[LV] Fix for miscompile with disjoint or #81922

annamthomas · 2024-02-15T21:26:17Z

Precommit test for issue in pr81872
[LoopVectorize] Fix for miscompile with disjoint or

When disjoint or is disjoint because of dominating conditions, we should not vectorize such loops. This is because vectorizing it causes us to no longer have the original meaning of the instruction (it is no longer disjoint, it becomes a regular or which is not an add).

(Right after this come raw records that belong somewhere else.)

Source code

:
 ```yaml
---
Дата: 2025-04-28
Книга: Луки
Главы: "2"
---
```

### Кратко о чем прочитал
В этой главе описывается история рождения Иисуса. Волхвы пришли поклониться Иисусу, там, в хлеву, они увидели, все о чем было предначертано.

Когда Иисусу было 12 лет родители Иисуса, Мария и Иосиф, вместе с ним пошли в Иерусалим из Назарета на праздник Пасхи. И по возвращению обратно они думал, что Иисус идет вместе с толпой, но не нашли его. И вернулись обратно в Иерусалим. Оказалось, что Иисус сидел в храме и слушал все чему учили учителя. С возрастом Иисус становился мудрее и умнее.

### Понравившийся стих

Fixes pr81872.

llvmbot · 2024-02-15T21:27:02Z

@llvm/pr-subscribers-llvm-transforms

Author: None (annamthomas)

Changes

Precommit test for issue in pr81872
[LoopVectorize] Fix for miscompile with disjoint or

Full diff: https://github.com/llvm/llvm-project/pull/81922.diff

2 Files Affected:

(modified) llvm/lib/Transforms/Vectorize/LoopVectorizationLegality.cpp (+11)
(added) llvm/test/Transforms/LoopVectorize/X86/pr81872.ll (+102)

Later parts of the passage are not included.